Turkey-Israel relations ‘close’ to normalization: FM Davutoğlu
Nine Turkish citizens were killed during Israel’s raid on the Mavi Marmara vessel in 2010. Israel apologized to Turkey in 2013 for the killings. Hürriyet photo
Turkey and Israel are the closest they have been to a normalization of bilateral relations since the Mavi Marmara incident, Foreign Minister Ahmet Davutoğlu has said.
“There has recently been a momentum and new approach in compensation talks. We could say that most of the differences have been removed recently in these discussions,” Davutoğlu said Feb. 9 in a televised interview.
Stressing that there are “positive developments” in compensation talks and that “serious progress has een achieved,” he refrained from giving an exact time for a finalization of the process.
Davutoğlu also avoided announcing the amount of compensation being discussed for the victims of the Mavi Marmara incident in 2010, but did say that the difference in amount between what Turkey demanded and Israel offered had narrowed compared to May 2013.

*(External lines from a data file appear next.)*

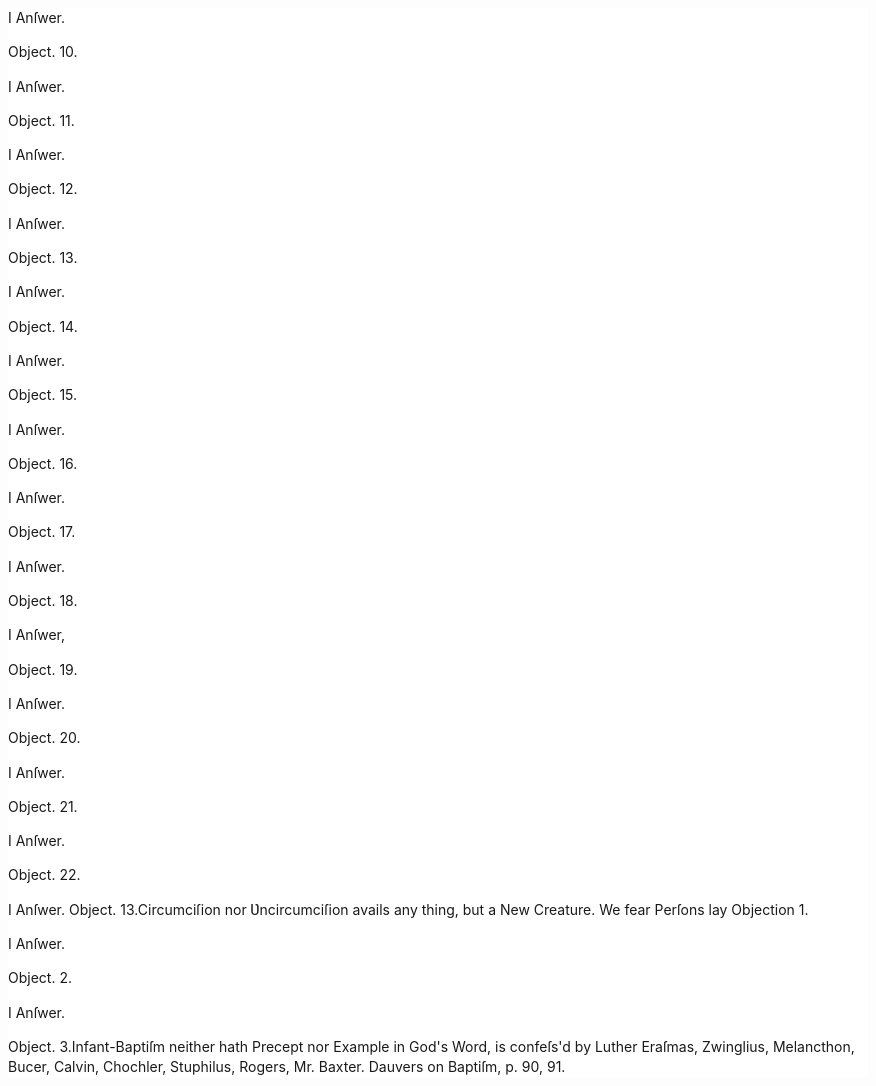 I Anſwer.

Object. 10.

I Anſwer.

Object. 11.

I Anſwer.

Object. 12.

I Anſwer.

Object. 13.

I Anſwer.

Object. 14.

I Anſwer.

Object. 15.

I Anſwer.

Object. 16.

I Anſwer.

Object. 17.

I Anſwer.

Object. 18.

I Anſwer,

Object. 19.

I Anſwer.

Object. 20.

I Anſwer.

Object. 21.

I Anſwer.

Object. 22.

I Anſwer.
Object. 13.Circumciſion nor Ʋncircumciſion avails any thing, but a New Creature. We fear Perſons lay
Objection 1.

I Anſwer.

Object. 2.

I Anſwer.

Object. 3.Infant-Baptiſm neither hath Precept nor Example in God's Word, is confeſs'd by Luther Eraſmas, Zwinglius, Melancthon, Bucer, Calvin, Chochler, Stuphilus, Rogers, Mr. Baxter. Dauvers on Baptiſm, p. 90, 91.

“These issues will be discussed with the families [of the Mavi Marmara victims] after the outcome [of the compensation talks] is clarified,” he said.
Citing another pre-condition of Ankara for the normalization of ties, Davutoğlu cited an easing of the embargo on Gaza and claimed that compensation talks and subsequent steps would be important to this end.
Davutoğlu did not give a time frame for the reciprocal appointing of ambassadors, but said Turkey’s representation in Israel would be “significant” in order to “monitor and to coordinate humanitarian aid to Gaza.”
Stopped trucks to Syria indirectly helped ISIL
Meanwhile, the foreign minister also touched on the issue of the arms-filled Turkish trucks that were stopped en route to Syria last month in Adana, saying the halting “indirectly helped the Islamic State of Iraq and the Levant [ISIL].” Davutoğlu said ISIL had increased its oppression of Turkmens in Syria after the blocking of trucks that he claimed were carrying aid from Turkey to Turkmen groups. He said Turkmen groups eventually had to withdraw from their positions because they could not receive humanitarian aid.
He also slammed media outlets who reported about a U.S. Treasury Department list that targeted Turkish citizen Ali Canko and the Iran-based Tiva Sanat Group, after Canko allegedly assisted an attempt to procure and reverse-engineer a weapons-capable fast boat for the Iran Revolutionary Guard Corps Navy. The news report accused Turkey of having an affiliation to al-Qaeda, but the reality is merely about a Turkish citizen and the necessary investigation will be launched by the authorities, Davutoğlu said. He also added that the expected visit of Iraqi Prime Minister Nouri al-Maliki has dropped from the agenda in 2014 “due to the upcoming Iraqi elections and the security problems in Iraq.”